[Input records Boundary: Start]

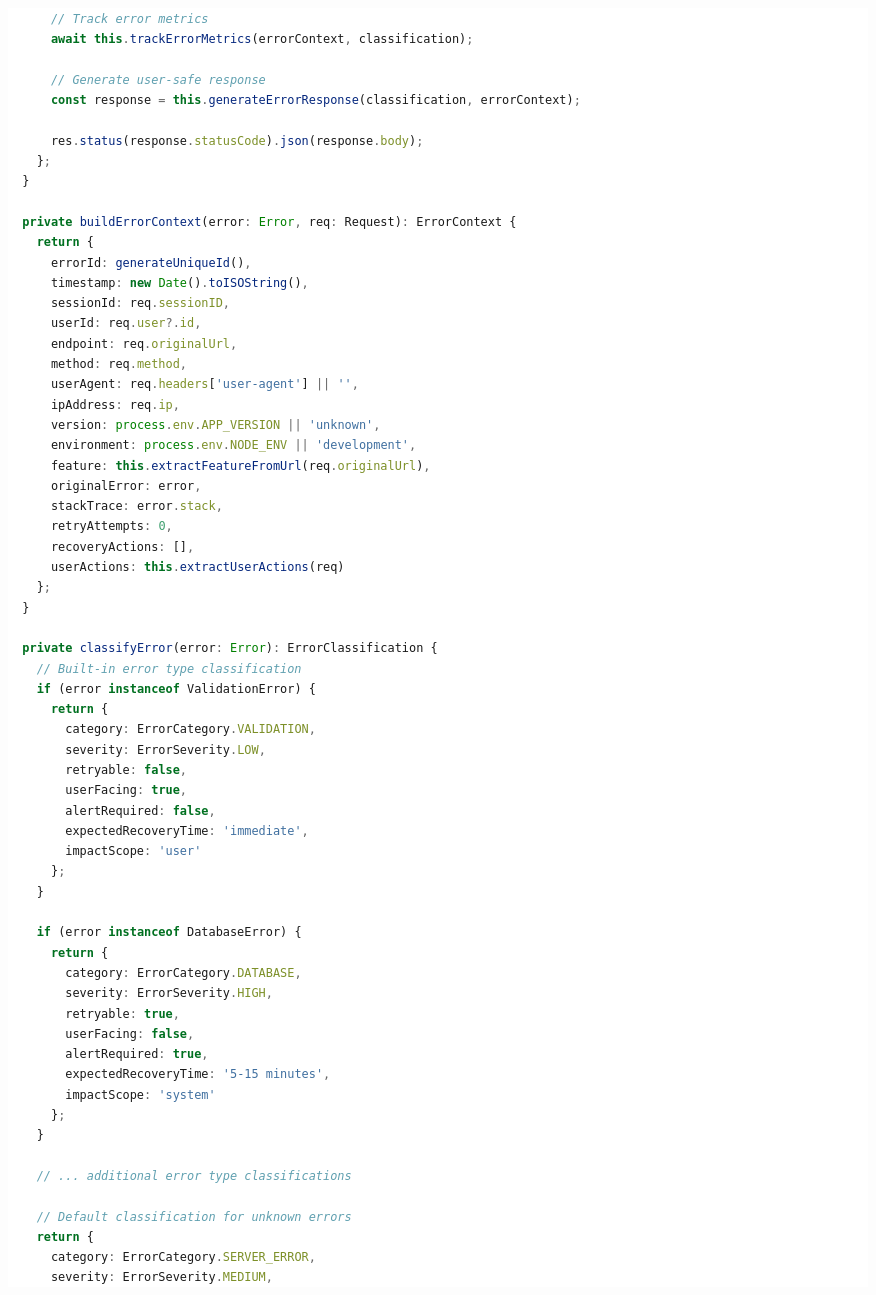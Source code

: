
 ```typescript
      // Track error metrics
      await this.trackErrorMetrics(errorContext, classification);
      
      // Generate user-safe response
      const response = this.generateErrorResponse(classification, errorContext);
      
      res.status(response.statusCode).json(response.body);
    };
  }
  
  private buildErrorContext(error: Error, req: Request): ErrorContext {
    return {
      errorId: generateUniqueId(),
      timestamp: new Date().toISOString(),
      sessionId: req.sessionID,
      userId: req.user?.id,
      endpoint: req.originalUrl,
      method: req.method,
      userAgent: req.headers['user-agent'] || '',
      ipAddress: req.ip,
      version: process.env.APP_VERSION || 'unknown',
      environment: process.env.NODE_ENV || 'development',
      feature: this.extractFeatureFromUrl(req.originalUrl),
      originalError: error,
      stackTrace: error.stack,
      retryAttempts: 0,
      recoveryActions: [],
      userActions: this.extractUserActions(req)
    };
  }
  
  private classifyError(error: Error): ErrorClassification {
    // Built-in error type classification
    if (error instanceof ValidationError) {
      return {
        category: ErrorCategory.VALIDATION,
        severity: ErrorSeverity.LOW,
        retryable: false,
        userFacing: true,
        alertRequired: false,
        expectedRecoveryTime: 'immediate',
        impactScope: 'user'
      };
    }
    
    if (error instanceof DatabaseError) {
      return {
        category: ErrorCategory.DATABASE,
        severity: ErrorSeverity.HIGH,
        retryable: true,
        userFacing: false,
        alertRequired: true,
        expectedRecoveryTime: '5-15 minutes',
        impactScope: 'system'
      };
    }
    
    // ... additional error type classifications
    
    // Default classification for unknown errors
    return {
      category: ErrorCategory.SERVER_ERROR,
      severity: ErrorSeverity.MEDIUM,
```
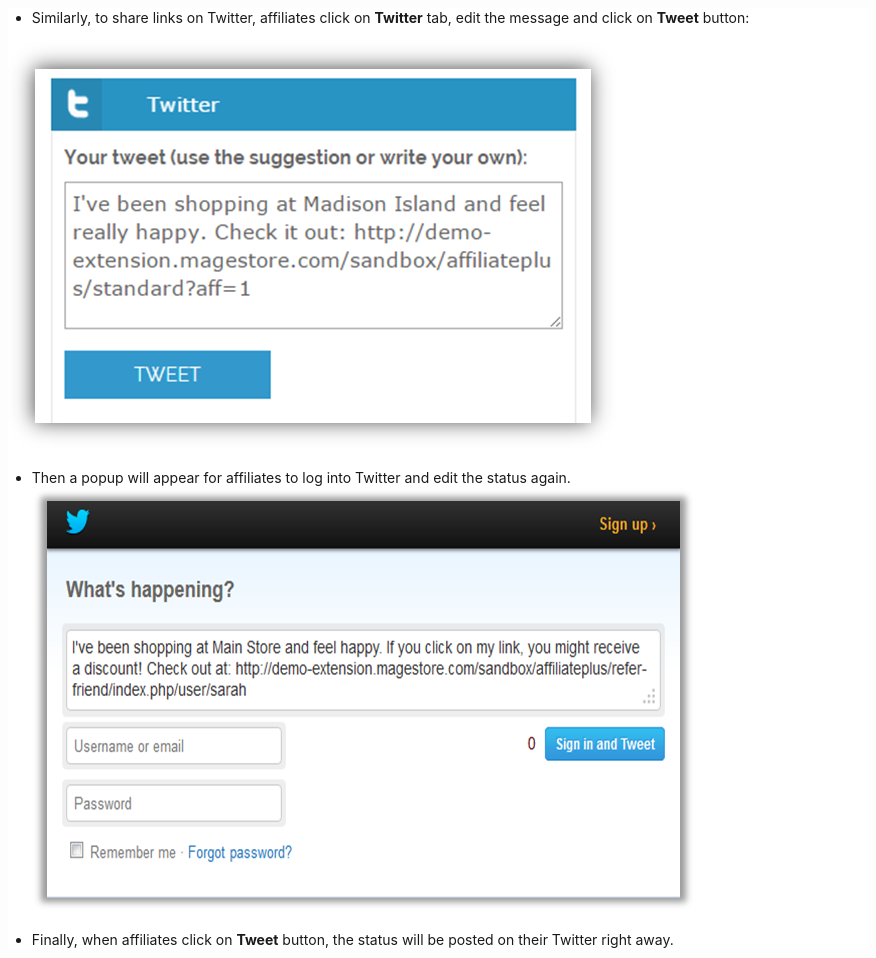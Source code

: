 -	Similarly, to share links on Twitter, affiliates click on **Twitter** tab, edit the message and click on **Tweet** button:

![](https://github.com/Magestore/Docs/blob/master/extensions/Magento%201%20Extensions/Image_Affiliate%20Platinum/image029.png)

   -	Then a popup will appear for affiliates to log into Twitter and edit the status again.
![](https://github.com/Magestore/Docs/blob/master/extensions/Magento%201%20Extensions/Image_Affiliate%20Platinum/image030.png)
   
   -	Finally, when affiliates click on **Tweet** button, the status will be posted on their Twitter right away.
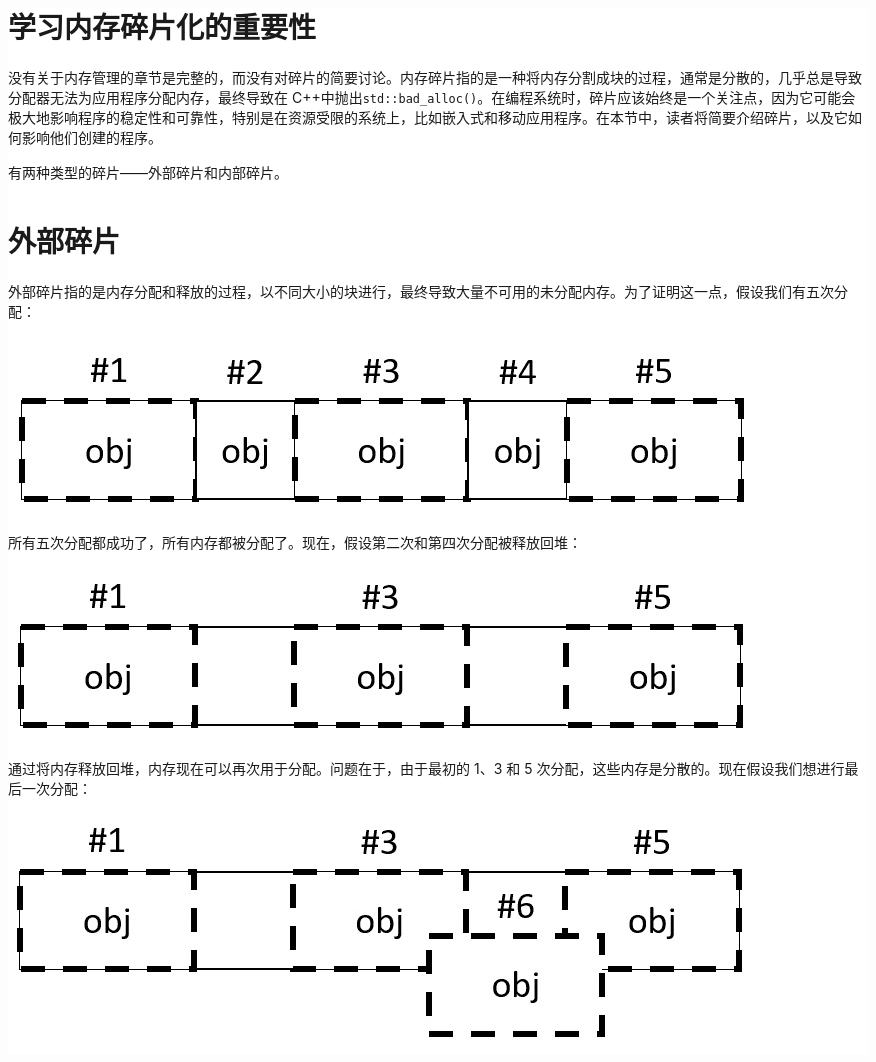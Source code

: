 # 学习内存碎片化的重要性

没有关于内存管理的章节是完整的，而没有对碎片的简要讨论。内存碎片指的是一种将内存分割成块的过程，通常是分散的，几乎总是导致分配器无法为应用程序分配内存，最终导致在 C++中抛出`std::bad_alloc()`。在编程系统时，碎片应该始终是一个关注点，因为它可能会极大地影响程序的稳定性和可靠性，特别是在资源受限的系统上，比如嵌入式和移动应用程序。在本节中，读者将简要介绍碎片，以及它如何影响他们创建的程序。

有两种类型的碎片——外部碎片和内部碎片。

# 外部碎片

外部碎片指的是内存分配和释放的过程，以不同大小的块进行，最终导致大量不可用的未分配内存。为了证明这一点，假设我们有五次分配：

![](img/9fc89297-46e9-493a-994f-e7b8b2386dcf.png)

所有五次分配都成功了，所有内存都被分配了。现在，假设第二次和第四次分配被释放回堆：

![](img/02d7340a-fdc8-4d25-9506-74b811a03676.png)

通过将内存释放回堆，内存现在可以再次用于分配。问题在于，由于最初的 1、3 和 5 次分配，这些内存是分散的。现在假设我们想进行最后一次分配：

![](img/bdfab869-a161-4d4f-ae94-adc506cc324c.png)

[Input records Boundary: End]

_Task requirements_
Nothing but the pictures may be dropped; output the records above exactly.

_Your solution_
Source code

:
 ```typescript
      // Track error metrics
      await this.trackErrorMetrics(errorContext, classification);
      
      // Generate user-safe response
      const response = this.generateErrorResponse(classification, errorContext);
      
      res.status(response.statusCode).json(response.body);
    };
  }
  
  private buildErrorContext(error: Error, req: Request): ErrorContext {
    return {
      errorId: generateUniqueId(),
      timestamp: new Date().toISOString(),
      sessionId: req.sessionID,
      userId: req.user?.id,
      endpoint: req.originalUrl,
      method: req.method,
      userAgent: req.headers['user-agent'] || '',
      ipAddress: req.ip,
      version: process.env.APP_VERSION || 'unknown',
      environment: process.env.NODE_ENV || 'development',
      feature: this.extractFeatureFromUrl(req.originalUrl),
      originalError: error,
      stackTrace: error.stack,
      retryAttempts: 0,
      recoveryActions: [],
      userActions: this.extractUserActions(req)
    };
  }
  
  private classifyError(error: Error): ErrorClassification {
    // Built-in error type classification
    if (error instanceof ValidationError) {
      return {
        category: ErrorCategory.VALIDATION,
        severity: ErrorSeverity.LOW,
        retryable: false,
        userFacing: true,
        alertRequired: false,
        expectedRecoveryTime: 'immediate',
        impactScope: 'user'
      };
    }
    
    if (error instanceof DatabaseError) {
      return {
        category: ErrorCategory.DATABASE,
        severity: ErrorSeverity.HIGH,
        retryable: true,
        userFacing: false,
        alertRequired: true,
        expectedRecoveryTime: '5-15 minutes',
        impactScope: 'system'
      };
    }
    
    // ... additional error type classifications
    
    // Default classification for unknown errors
    return {
      category: ErrorCategory.SERVER_ERROR,
      severity: ErrorSeverity.MEDIUM,
```
Source code

: -	Similarly, to share links on Twitter, affiliates click on **Twitter** tab, edit the message and click on **Tweet** button:

![](https://github.com/Magestore/Docs/blob/master/extensions/Magento%201%20Extensions/Image_Affiliate%20Platinum/image029.png)

   -	Then a popup will appear for affiliates to log into Twitter and edit the status again.
![](https://github.com/Magestore/Docs/blob/master/extensions/Magento%201%20Extensions/Image_Affiliate%20Platinum/image030.png)
   
   -	Finally, when affiliates click on **Tweet** button, the status will be posted on their Twitter right away.
Source code

: # 学习内存碎片化的重要性

没有关于内存管理的章节是完整的，而没有对碎片的简要讨论。内存碎片指的是一种将内存分割成块的过程，通常是分散的，几乎总是导致分配器无法为应用程序分配内存，最终导致在 C++中抛出`std::bad_alloc()`。在编程系统时，碎片应该始终是一个关注点，因为它可能会极大地影响程序的稳定性和可靠性，特别是在资源受限的系统上，比如嵌入式和移动应用程序。在本节中，读者将简要介绍碎片，以及它如何影响他们创建的程序。

有两种类型的碎片——外部碎片和内部碎片。

# 外部碎片

外部碎片指的是内存分配和释放的过程，以不同大小的块进行，最终导致大量不可用的未分配内存。为了证明这一点，假设我们有五次分配：

![](img/9fc89297-46e9-493a-994f-e7b8b2386dcf.png)

所有五次分配都成功了，所有内存都被分配了。现在，假设第二次和第四次分配被释放回堆：

![](img/02d7340a-fdc8-4d25-9506-74b811a03676.png)

通过将内存释放回堆，内存现在可以再次用于分配。问题在于，由于最初的 1、3 和 5 次分配，这些内存是分散的。现在假设我们想进行最后一次分配：

![](img/bdfab869-a161-4d4f-ae94-adc506cc324c.png)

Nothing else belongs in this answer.